**WHAT IS REQUIRED:**
Go through the entries below and copy every line that holds the word "with".
(Beginning of DATASET ENTRIES)
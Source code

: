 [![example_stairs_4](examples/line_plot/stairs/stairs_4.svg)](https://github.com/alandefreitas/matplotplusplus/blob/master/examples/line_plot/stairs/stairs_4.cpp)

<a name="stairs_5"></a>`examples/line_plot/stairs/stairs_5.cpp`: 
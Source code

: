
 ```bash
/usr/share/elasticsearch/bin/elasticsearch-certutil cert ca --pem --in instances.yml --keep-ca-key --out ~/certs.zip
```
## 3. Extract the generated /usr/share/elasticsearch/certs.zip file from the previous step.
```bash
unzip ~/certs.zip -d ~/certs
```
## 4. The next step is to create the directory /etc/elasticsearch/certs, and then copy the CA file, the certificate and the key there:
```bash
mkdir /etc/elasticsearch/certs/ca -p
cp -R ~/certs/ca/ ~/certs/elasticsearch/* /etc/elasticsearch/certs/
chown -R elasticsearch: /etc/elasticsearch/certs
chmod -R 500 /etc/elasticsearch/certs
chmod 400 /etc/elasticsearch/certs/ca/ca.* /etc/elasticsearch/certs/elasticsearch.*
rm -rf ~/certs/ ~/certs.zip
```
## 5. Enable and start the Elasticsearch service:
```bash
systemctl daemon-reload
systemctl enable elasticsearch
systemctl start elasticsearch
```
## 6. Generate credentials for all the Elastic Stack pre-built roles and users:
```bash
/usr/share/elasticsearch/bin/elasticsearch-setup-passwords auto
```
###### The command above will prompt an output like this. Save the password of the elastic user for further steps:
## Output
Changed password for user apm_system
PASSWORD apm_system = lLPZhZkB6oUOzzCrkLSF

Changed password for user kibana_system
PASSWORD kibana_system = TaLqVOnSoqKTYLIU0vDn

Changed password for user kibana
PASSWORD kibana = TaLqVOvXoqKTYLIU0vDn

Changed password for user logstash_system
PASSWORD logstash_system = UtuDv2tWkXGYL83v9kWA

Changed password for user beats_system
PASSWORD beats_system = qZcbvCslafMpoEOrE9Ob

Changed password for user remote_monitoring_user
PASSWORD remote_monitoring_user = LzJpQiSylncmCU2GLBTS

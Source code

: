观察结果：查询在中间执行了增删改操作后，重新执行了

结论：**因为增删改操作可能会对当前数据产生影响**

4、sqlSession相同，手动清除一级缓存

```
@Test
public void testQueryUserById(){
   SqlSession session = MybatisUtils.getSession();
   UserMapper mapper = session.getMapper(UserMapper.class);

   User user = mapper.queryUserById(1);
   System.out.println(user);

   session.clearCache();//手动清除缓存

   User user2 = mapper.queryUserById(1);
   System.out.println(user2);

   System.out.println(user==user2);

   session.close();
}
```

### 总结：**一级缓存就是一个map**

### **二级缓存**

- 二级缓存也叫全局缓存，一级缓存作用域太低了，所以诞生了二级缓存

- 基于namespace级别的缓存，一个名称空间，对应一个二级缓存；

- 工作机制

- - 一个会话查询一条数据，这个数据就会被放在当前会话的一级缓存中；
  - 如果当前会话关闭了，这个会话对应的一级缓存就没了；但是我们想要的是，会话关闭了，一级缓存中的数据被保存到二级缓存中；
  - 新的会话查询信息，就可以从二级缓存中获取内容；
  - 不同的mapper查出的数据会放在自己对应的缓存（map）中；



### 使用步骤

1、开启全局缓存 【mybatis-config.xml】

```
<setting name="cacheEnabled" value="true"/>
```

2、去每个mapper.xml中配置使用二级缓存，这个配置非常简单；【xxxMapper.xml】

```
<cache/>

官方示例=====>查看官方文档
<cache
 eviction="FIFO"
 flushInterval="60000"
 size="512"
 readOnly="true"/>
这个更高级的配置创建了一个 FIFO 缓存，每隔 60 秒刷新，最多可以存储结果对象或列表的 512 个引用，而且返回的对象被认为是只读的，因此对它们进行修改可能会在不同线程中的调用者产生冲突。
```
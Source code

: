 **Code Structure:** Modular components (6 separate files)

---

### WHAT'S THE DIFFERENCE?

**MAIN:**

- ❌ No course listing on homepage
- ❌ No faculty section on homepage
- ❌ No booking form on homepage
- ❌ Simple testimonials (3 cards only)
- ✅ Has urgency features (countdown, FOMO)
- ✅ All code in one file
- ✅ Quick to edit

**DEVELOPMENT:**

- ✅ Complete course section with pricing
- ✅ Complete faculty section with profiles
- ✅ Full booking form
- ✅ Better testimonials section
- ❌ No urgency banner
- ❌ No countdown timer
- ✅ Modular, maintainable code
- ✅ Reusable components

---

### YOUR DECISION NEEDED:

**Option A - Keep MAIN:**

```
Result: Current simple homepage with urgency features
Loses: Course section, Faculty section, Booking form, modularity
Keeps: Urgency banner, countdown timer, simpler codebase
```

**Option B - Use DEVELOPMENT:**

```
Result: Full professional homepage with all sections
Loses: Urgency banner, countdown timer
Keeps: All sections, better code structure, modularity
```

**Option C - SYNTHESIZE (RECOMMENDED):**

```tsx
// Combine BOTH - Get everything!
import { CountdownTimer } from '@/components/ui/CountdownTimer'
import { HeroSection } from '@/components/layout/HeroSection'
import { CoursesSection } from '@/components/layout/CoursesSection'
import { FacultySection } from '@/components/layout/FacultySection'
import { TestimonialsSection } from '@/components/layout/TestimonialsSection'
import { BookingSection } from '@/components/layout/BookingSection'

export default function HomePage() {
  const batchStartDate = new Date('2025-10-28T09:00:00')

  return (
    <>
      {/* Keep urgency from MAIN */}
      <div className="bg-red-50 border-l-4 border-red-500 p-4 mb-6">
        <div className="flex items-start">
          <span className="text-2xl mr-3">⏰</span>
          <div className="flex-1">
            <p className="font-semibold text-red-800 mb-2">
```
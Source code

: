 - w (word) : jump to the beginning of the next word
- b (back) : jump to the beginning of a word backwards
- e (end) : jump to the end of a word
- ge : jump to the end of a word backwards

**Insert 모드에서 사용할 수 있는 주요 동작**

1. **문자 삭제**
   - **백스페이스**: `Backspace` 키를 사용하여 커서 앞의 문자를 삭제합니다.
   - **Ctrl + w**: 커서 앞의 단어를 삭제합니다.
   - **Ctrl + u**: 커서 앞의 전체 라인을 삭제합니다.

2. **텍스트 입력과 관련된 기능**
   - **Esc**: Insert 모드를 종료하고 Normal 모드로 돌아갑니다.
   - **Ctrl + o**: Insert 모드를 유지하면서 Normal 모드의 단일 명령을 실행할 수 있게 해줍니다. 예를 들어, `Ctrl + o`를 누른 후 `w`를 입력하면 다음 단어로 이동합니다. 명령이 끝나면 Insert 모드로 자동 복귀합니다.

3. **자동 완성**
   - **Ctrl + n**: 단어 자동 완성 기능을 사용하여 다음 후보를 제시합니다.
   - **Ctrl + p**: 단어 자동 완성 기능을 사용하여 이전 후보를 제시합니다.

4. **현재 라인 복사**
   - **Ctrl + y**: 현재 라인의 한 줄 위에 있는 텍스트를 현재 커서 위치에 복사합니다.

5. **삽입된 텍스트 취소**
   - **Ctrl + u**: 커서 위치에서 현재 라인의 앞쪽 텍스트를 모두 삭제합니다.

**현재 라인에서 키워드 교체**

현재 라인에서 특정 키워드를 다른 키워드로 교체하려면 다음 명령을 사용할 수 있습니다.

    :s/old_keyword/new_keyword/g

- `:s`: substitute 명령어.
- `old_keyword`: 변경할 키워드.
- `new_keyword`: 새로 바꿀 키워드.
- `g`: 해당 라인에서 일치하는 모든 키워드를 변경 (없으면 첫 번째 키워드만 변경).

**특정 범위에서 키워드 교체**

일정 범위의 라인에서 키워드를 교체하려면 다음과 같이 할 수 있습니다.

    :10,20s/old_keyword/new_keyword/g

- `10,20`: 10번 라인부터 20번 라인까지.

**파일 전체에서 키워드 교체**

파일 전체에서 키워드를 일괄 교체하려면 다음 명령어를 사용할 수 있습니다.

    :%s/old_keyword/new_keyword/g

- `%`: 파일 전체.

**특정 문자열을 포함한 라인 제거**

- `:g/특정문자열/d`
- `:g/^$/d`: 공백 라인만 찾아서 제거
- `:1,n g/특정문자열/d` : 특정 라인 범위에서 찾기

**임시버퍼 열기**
(End of DATASET ENTRIES)
**SOLUTION FOR THIS TASK:**
- ✅ Complete course section with pricing
- ✅ Complete faculty section with profiles
Result: Current simple homepage with urgency features
Result: Full professional homepage with all sections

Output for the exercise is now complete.